Go through the listing and return every line with "técnica" in it.

── AVAILABLE DATA

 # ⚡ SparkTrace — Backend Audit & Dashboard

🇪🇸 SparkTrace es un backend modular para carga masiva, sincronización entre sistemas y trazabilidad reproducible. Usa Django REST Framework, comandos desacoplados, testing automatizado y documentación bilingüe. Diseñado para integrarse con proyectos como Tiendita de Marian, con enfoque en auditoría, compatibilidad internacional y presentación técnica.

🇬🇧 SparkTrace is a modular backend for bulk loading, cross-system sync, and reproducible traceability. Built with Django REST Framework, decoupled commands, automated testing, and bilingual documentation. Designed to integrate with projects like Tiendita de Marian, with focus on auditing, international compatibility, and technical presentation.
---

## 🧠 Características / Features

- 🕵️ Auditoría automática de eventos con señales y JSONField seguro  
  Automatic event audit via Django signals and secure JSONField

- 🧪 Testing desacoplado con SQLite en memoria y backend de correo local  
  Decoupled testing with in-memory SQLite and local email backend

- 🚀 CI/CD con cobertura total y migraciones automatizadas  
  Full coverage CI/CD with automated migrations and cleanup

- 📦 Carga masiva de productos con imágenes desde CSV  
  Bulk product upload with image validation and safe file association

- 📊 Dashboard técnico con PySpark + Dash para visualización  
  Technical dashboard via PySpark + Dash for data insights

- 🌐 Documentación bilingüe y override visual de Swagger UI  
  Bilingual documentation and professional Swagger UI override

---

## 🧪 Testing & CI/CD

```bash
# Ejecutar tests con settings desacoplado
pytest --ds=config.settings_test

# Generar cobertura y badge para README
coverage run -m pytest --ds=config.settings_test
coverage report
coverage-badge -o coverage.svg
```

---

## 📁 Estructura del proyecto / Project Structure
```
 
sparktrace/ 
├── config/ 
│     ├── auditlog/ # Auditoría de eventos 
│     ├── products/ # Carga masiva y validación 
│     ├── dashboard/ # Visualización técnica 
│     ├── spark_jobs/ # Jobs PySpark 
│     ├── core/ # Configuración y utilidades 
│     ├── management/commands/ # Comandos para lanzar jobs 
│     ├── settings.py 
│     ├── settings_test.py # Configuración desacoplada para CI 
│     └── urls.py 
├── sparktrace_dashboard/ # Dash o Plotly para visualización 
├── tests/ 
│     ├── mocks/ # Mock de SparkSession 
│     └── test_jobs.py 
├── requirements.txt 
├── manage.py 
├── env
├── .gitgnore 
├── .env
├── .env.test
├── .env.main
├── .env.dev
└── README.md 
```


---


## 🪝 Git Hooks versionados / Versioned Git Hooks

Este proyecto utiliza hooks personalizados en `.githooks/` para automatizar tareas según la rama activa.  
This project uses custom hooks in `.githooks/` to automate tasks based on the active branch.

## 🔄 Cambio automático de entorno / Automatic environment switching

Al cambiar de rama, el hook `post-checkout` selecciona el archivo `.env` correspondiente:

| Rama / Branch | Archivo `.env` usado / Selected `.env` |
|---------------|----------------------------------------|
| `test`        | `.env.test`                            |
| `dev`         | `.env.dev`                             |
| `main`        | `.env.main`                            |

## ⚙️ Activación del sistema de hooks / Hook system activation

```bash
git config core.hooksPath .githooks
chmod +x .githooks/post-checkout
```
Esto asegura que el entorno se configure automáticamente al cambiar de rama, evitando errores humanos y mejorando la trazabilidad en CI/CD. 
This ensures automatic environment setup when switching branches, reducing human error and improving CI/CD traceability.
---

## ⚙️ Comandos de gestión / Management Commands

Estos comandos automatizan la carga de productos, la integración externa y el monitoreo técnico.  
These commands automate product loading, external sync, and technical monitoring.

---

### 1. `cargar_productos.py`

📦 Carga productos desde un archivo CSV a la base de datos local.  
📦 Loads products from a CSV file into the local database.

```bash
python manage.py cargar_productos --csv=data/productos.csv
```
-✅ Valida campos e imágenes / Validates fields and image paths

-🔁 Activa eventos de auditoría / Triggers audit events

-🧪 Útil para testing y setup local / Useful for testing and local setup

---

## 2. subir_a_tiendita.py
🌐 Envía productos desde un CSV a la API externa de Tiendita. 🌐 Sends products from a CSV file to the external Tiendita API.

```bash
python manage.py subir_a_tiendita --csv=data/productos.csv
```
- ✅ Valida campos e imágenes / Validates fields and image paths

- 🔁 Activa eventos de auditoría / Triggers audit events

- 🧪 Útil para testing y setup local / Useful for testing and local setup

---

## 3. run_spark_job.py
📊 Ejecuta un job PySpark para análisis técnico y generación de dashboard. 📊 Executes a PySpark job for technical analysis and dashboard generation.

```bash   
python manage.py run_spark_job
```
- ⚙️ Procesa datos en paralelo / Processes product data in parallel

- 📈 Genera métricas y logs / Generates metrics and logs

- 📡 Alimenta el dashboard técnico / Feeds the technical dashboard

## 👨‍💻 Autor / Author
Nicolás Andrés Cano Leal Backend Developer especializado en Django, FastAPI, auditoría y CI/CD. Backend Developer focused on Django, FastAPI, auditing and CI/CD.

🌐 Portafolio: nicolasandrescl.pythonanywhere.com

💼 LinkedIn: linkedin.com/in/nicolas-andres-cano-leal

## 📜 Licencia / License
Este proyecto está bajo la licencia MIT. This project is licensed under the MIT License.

────

▶ **EXERCISE OUTPUT**
🇪🇸 SparkTrace es un backend modular para carga masiva, sincronización entre sistemas y trazabilidad reproducible. Usa Django REST Framework, comandos desacoplados, testing automatizado y documentación bilingüe. Diseñado para integrarse con proyectos como Tiendita de Marian, con enfoque en auditoría, compatibilidad internacional y presentación técnica.
│     ├── dashboard/ # Visualización técnica 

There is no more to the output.